Word has come down from the state of New Jersey that Saloncon, the first known neo-victorian convention in the United States, is no more. Following the tribulations of 2009, including the economy floating upside down in its fishbowl, the organizers are not able to set the wheels in motion for the foreseeable future. In the meantime, the organizers have branched out in new directions in their personal lives and do not have the time or energy right now to put on a convention as a result. saloncon will certainly be missed; I know I shall miss the yearly trek to New Jersey with my finest clothing carefully packed in the trunk of the TARDIS. However, there are other conventions out there to satisfy our convention addictions, such as the Nova Albion Steampunk Exhibition and Steamcon in Seattle.
Next, RPG advocates The Escapist have announced Read An RPG Book In Public Week. Three of them, actually, to coincide with the weeks that creators of Dungeons and Dragons (Gary Gygax and Dave Arneson) were born and died, respectively (wow, that's awkward grammar...) For fifteen years, the Escapist has been fighting the crazy and ultimately senseless fight to get the hobby of gaming to stop being considered a dangerous, subversive, suicide-inducing pastime. I wish I were kidding when I write that, but there are many people who still consider co-telling a story and occasionally rolling polyhedral dice while so doing a threat to life, limb, sanity, and religion. At any rate, celebrating these weeks is simple: just sit in a public place and read a gaming book. It could be a core book, it could be an expansion, it could be the module you're planning to run soon. If people come up to you and ask about it, answer their questions politely and truthfully. Please try to be tasteful in the book you choose - the D20 Book of Erotic Fantasy is probably not going to reassure a parent concerned about their son or daughter's interest in fourth edition Dungeons and Dragons. The point is to help us stop looking like scary deviants (just interesting ones). You don't have to take part in all three weeks if you don't want to, and you're not obligated to. Think of it as having extra chances if you get too busy one week.

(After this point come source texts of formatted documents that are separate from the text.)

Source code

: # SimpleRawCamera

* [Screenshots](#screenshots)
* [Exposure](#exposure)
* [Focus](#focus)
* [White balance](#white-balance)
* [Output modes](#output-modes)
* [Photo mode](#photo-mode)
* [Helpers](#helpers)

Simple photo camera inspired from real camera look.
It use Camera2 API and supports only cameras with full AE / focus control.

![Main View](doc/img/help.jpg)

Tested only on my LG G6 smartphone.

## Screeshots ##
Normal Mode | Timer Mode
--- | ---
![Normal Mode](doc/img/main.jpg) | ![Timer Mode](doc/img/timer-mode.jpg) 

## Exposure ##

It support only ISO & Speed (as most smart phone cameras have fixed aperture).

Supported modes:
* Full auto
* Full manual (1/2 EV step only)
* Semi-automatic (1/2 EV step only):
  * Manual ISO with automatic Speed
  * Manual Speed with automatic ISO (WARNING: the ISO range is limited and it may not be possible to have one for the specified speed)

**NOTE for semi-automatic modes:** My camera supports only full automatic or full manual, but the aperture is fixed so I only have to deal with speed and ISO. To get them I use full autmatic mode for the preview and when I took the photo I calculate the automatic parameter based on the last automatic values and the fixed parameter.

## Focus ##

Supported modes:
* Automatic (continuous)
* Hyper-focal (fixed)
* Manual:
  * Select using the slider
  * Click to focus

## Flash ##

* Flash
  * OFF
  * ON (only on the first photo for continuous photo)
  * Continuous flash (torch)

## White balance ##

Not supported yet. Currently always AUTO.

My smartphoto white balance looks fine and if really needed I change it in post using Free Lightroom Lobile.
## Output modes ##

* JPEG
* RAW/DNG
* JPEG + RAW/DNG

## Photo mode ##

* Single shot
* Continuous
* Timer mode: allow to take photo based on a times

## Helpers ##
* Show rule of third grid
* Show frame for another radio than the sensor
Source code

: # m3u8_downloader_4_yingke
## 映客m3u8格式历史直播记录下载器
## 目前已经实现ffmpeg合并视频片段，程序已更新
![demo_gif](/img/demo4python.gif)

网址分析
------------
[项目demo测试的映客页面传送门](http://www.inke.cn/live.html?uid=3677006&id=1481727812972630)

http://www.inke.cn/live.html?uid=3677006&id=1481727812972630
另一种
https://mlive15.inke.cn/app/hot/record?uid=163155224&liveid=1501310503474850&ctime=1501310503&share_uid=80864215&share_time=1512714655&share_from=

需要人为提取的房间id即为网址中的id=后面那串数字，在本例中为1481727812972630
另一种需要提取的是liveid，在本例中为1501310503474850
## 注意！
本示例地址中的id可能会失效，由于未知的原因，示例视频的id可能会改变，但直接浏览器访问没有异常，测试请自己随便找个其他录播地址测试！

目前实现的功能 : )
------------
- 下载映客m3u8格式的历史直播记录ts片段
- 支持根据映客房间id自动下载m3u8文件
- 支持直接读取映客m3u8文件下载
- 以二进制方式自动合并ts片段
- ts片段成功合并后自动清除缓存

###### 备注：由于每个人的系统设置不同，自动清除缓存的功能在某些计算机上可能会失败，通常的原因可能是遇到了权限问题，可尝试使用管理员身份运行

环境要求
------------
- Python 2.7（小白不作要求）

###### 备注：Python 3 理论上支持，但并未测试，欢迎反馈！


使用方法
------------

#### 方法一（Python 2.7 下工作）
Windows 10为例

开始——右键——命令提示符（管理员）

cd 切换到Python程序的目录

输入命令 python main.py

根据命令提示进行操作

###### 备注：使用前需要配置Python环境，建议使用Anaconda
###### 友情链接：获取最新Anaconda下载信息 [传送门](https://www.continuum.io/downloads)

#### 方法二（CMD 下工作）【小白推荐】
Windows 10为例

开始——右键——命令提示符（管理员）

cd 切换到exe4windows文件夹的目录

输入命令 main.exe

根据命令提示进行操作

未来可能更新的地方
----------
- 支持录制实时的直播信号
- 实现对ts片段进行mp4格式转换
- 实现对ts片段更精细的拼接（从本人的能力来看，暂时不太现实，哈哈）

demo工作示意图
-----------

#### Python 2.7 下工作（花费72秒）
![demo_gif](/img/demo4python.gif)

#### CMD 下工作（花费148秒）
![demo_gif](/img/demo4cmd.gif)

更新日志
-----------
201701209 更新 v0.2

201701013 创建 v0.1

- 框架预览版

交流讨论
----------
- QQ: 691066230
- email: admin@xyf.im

Last and certainly not least, the Department of Justice is being buffeted by civil liberties advocates port and starboard over the fact that people have been tracked by their cellphones without the issue of a warrant. Many people know that the location of a particular cellular phone can be ascertained if it has an on-board GPS receiver and the phone transmits its current co-ordinates, but it's less known that you can do the same thing by querying cell towers for a particular ESN, and then you look in the region of space wherever the zones covered by two or more towers overlap. Of course, the cell companies don't give just any that information, which means that you have to have pull with them... the thing is, for the past few years law enforcement has been getting this information without showing probable cause or even getting a warrant from a judge requiring the companies to give them this information. Oh, and this ability is being abused from time to time for unethical purposes: a sheriff in Alabama browbeat a local cell company into monitoring the movements of his daughter, claiming that a kidnapping had taken place.